Saved data entries:
.....
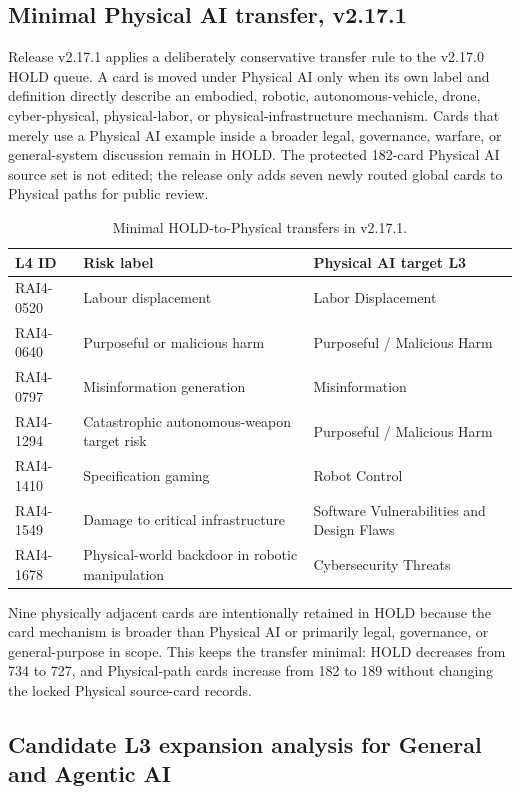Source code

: \documentclass[11pt,a4paper]{article}
\begin{document}
\subsection{Minimal Physical AI transfer, v2.17.1}

Release v2.17.1 applies a deliberately conservative transfer rule to the
v2.17.0 HOLD queue. A card is moved under Physical AI only when its own label
and definition directly describe an embodied, robotic, autonomous-vehicle,
drone, cyber-physical, physical-labor, or physical-infrastructure mechanism.
Cards that merely use a Physical AI example inside a broader legal,
governance, warfare, or general-system discussion remain in HOLD. The protected
182-card Physical AI source set is not edited; the release only adds seven
newly routed global cards to Physical paths for public review.

\begin{table}[ht]
\centering
\caption{Minimal HOLD-to-Physical transfers in v2.17.1.}
\label{tab:v2171-minimal-physical-transfer}
\begin{tabular}{lll}
\toprule
L4 ID & Risk label & Physical AI target L3 \\
\midrule
RAI4-0520 & Labour displacement & Labor Displacement \\
RAI4-0640 & Purposeful or malicious harm & Purposeful / Malicious Harm \\
RAI4-0797 & Misinformation generation & Misinformation \\
RAI4-1294 & Catastrophic autonomous-weapon target risk & Purposeful / Malicious Harm \\
RAI4-1410 & Specification gaming & Robot Control \\
RAI4-1549 & Damage to critical infrastructure & Software Vulnerabilities and Design Flaws \\
RAI4-1678 & Physical-world backdoor in robotic manipulation & Cybersecurity Threats \\
\bottomrule
\end{tabular}
\end{table}

Nine physically adjacent cards are intentionally retained in HOLD because the
card mechanism is broader than Physical AI or primarily legal, governance, or
general-purpose in scope. This keeps the transfer minimal: HOLD decreases from
734 to 727, and Physical-path cards increase from 182 to 189 without changing
the locked Physical source-card records.

\subsection{Candidate L3 expansion analysis for General and Agentic AI}
\end{document}
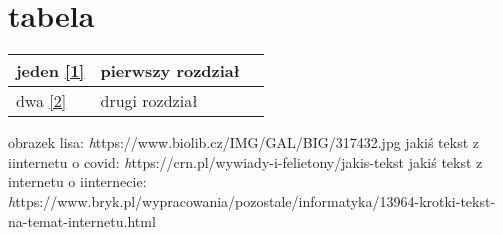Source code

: \documentclass{article}
\begin{document}
\section {tabela}
\begin{tabular}{|l|p{4.7cm}|p{4cm}|} \hline
jeden \ref{1} & pierwszy rozdział \\
\hline
dwa \ref{2} & drugi rozdział\\ \hline
\end{tabular}


\begin{thebibliography}{9}

	obrazek lisa: 
  \emph https://www.biolib.cz/IMG/GAL/BIG/317432.jpg
	jakiś tekst z iinternetu o covid: 
\emph https://crn.pl/wywiady-i-felietony/jakis-tekst
	jakiś tekst z internetu o iinternecie: 
\emph https://www.bryk.pl/wypracowania/pozostale/informatyka/13964-krotki-tekst-na-temat-internetu.html

\end{thebibliography}
\end{document}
.....
Search the data above for lines holding "documentclass" and copy each of them.

: \documentclass[11pt,a4paper]{article}
: \documentclass{article}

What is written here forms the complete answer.